Segment Start: PROVIDED RECORDS
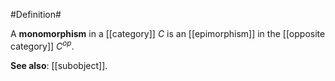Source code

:#Definition#

A **monomorphism** in a [[category]] $C$ is an [[epimorphism]] in the [[opposite category]] $C^{op}$.

**See also**: [[subobject]].
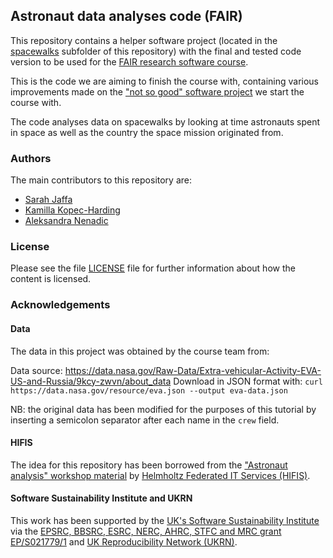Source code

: ## Astronaut data analyses code (FAIR)

This repository contains a helper software project (located in 
the [spacewalks](./spacewalks) subfolder of this repository) with the final and tested code version to be used 
for the [FAIR research software course](https://github.com/carpentries-incubator/fair-research-software).

This is the code we are aiming to finish the course with, 
containing various improvements made on the ["not so good" software project](https://github.com/carpentries-incubator/astronaut-data-analysis-not-so-good) 
we start the course with.

The code analyses data on spacewalks by looking at time astronauts spent in space as well as the country the space mission originated from.

### Authors

The main contributors to this repository are:

- [Sarah Jaffa](https://github.com/sjaffa)
- [Kamilla Kopec-Harding](https://github.com/kkh451)
- [Aleksandra Nenadic](https://github.com/anenadic)


### License

Please see the file [LICENSE](./LICENSE) file for further information about how the content is licensed.

### Acknowledgements

#### Data

The data in this project was obtained by the course team from:

Data source: https://data.nasa.gov/Raw-Data/Extra-vehicular-Activity-EVA-US-and-Russia/9kcy-zwvn/about_data
Download in JSON format with: `curl https://data.nasa.gov/resource/eva.json --output eva-data.json`

NB: the original data has been modified for the purposes of this tutorial by inserting a semicolon separator after each name in the `crew` field.

#### HIFIS 
The idea for this repository has been borrowed from the ["Astronaut analysis" workshop material](https://gitlab.com/hifis/hifis-workshops/make-your-code-ready-for-publication/astronaut-analysis) 
by [Helmholtz Federated IT Services (HIFIS)](https://gitlab.com/hifis).

#### Software Sustainability Institute and UKRN

This work has been supported by the [UK's Software Sustainability Institute](https://software.ac.uk) via the [EPSRC, BBSRC, ESRC, NERC, AHRC, STFC and MRC grant EP/S021779/1](https://gow.epsrc.ukri.org/NGBOViewGrant.aspx?GrantRef=EP/S021779/1)
and [UK Reproducibility Network (UKRN)](https://www.ukrn.org/).

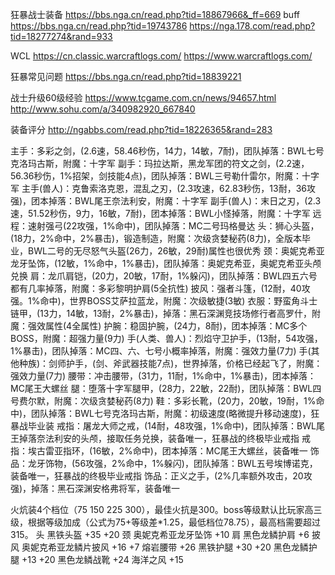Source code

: 
狂暴战士装备
https://bbs.nga.cn/read.php?tid=18867966&_ff=669
buff
https://bbs.nga.cn/read.php?tid=19743786
https://nga.178.com/read.php?tid=18277274&rand=933

WCL
https://cn.classic.warcraftlogs.com/
https://www.warcraftlogs.com/

狂暴常见问题
https://bbs.nga.cn/read.php?tid=18839221



战士升级60级经验
https://www.tcgame.com.cn/news/94657.html
http://www.sohu.com/a/340982920_667840



装备评分
http://ngabbs.com/read.php?tid=18226365&rand=283

主手：多彩之剑，(2.6速，58.46秒伤，14力，14敏，7耐)，团队掉落：BWL七号克洛玛古斯，附魔：十字军
副手：玛拉达斯，黑龙军团的符文之剑，(2.2速，56.36秒伤，1%招架，剑技能4点)，团队掉落：BWL三号勒什雷尔，附魔：十字军
主手(兽人)：克鲁索洛克恩，混乱之刃，(2.3攻速，62.83秒伤，13耐，36攻强)，团本掉落：BWL尾王奈法利安，附魔：十字军
副手(兽人)：末日之刃，(2.3速，51.52秒伤，9力，16敏，7耐)，团本掉落：BWL小怪掉落，附魔：十字军
远程：速射强弓(22攻强，1%命中)，团队掉落：MC二号玛格曼达
头：狮心头盔，(18力，2%命中，2%暴击)，锻造制造，附魔：次级贪婪秘药(8力)，全版本毕业，BWL二号的无尽怒气头盔(26力，26敏，29耐)属性也很优秀
颈：奥妮克希亚龙牙坠饰，(12敏，1%命中，1%暴击)，团队掉落：奥妮克希亚，奥妮克希亚头颅兑换
肩：龙爪肩铠，(20力，20敏，17耐，1%躲闪)，团队掉落：BWL四五六号都有几率掉落，附魔：多彩黎明护肩(5全抗性)
披风：强者斗篷，(12耐，40攻强。1%命中)，世界BOSS艾萨拉蓝龙，附魔：次级敏捷(3敏)
衣服：野蛮角斗士链甲，(13力，14敏，13耐，2%暴击)，掉落：黑石深渊竞技场修行者高罗什，附魔：强效属性(4全属性)
护腕：稳固护腕，(24力，8耐)，团本掉落：MC多个BOSS，附魔：超强力量(9力)
手(人类、兽人)：烈焰守卫护手，(13耐，54攻强，1%暴击)，团队掉落：MC四、六、七号小概率掉落，附魔：强效力量(7力)
手(其他种族)：剑师护手，(剑、斧武器技能7点)，世界掉落，价格已经起飞了，附魔：强效力量(7力)
腰带：冲击腰带，(31力，11耐，1%命中，1%暴击)，团本掉落：MC尾王大螺丝
腿：堕落十字军腿甲，(28力，22敏，22耐)，团队掉落：BWL四号费尔默，附魔：次级贪婪秘药(8力)
鞋：多彩长靴，(20力，20敏，19耐，1%命中)，团队掉落：BWL七号克洛玛古斯，附魔：初级速度(略微提升移动速度)，狂暴战毕业装
戒指：屠龙大师之戒，(14耐，48攻强，1%命中)，团队掉落：BWL尾王掉落奈法利安的头颅，接取任务兑换，装备唯一，狂暴战的终极毕业戒指
戒指：埃古雷亚指环，(16敏，2%命中)，团本掉落：MC尾王大螺丝，装备唯一
饰品：龙牙饰物，(56攻强，2%命中，1%躲闪)，团队掉落：BWL五号埃博诺克，装备唯一，狂暴战的终极毕业戒指
饰品：正义之手，(2%几率额外攻击，20攻强)，掉落：黑石深渊安格弗将军，装备唯一


火炕装4个档位（75 150 225 300），最佳火抗是300。boss等级默认比玩家高三级，根据等级加成（公式为75+等级差*1.25，最低档位78.75），最高档需要超过315。
头    黑铁头盔  +35 +20
颈    奥妮克希亚龙牙坠饰 +10
肩    黑色龙鳞护肩  +6
披风  奥妮克希亚龙鳞片披风 +16 +7
      熔岩腰带  +26
      黑铁护腿  +30 +20    黑色龙鳞护腿 +13 +20
      黑色龙鳞战靴  +24
      海洋之风  +15

 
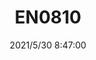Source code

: ﻿---
layout: post 
title: EN0810
tags: DIN EN
categories: housing-terminal
overview: 
series: 
part_number: 0516-1
thumb_img: 
small_img: static/202105/516-20210530.jpg
date: 2021/5/30 8:47:00
---



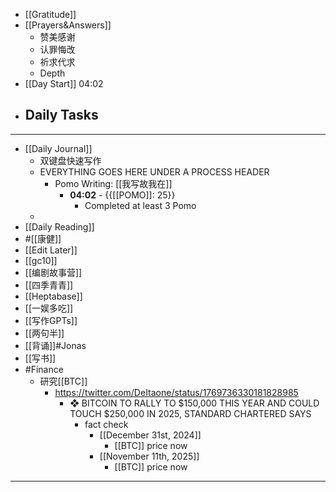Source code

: - [[Gratitude]]
- [[Prayers&Answers]]
    - 赞美感谢
    - 认罪悔改
    - 祈求代求
    - Depth
- [[Day Start]] 04:02
- Daily Tasks
    - 
- ---
- [[Daily Journal]] 
    - 双键盘快速写作
    - EVERYTHING GOES HERE UNDER A PROCESS HEADER
        - Pomo Writing: [[我写故我在]]
            - **04:02** - {{[[POMO]]: 25}}
                -  Completed at least 3 Pomo
    - 
- [[Daily Reading]]
- #[[康健]]
- [[Edit Later]]
- [[gc10]]
- [[编剧故事营]]
- [[四季青青]]
- [[Heptabase]]
- [[一娱多吃]]
- [[写作GPTs]]
- [[两句半]]
- [[背诵]]#Jonas 
- [[写书]]
- #Finance
    - 研究[[BTC]]
        - https://twitter.com/DeItaone/status/1769736330181828985
            - ❖ BITCOIN TO RALLY TO $150,000 THIS YEAR AND COULD TOUCH $250,000 IN 2025, STANDARD CHARTERED SAYS
                - fact check
                    - [[December 31st, 2024]]
                        - [[BTC]] price now
                    - [[November 11th, 2025]]
                        - [[BTC]] price now
- ---
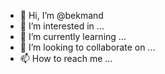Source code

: - 👋 Hi, I’m @bekmand
- 👀 I’m interested in ...
- 🌱 I’m currently learning ...
- 💞️ I’m looking to collaborate on ...
- 📫 How to reach me ...

<!---
bekmand/bekmand is a ✨ special ✨ repository because its `README.md` (this file) appears on your GitHub profile.
You can click the Preview link to take a look at your changes.
--->
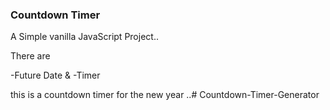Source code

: ### Countdown Timer

A Simple vanilla JavaScript Project..

There are 

-Future Date &
-Timer

this is a countdown timer for the new year ..# Countdown-Timer-Generator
Segment End: PROVIDED RECORDS
DIRECTIONS FOR THIS TASK
Please return exactly the lines from the one containing "- 👀 I’m interested in ..." through the end of the material above, both ends included, but not the pictures.

RESPONSE TO THIS TASK
- 👀 I’m interested in ...
- 🌱 I’m currently learning ...
- 💞️ I’m looking to collaborate on ...
- 📫 How to reach me ...

<!---
bekmand/bekmand is a ✨ special ✨ repository because its `README.md` (this file) appears on your GitHub profile.
You can click the Preview link to take a look at your changes.
--->
Source code

: ### Countdown Timer

A Simple vanilla JavaScript Project..

There are 

-Future Date &
-Timer

this is a countdown timer for the new year ..# Countdown-Timer-Generator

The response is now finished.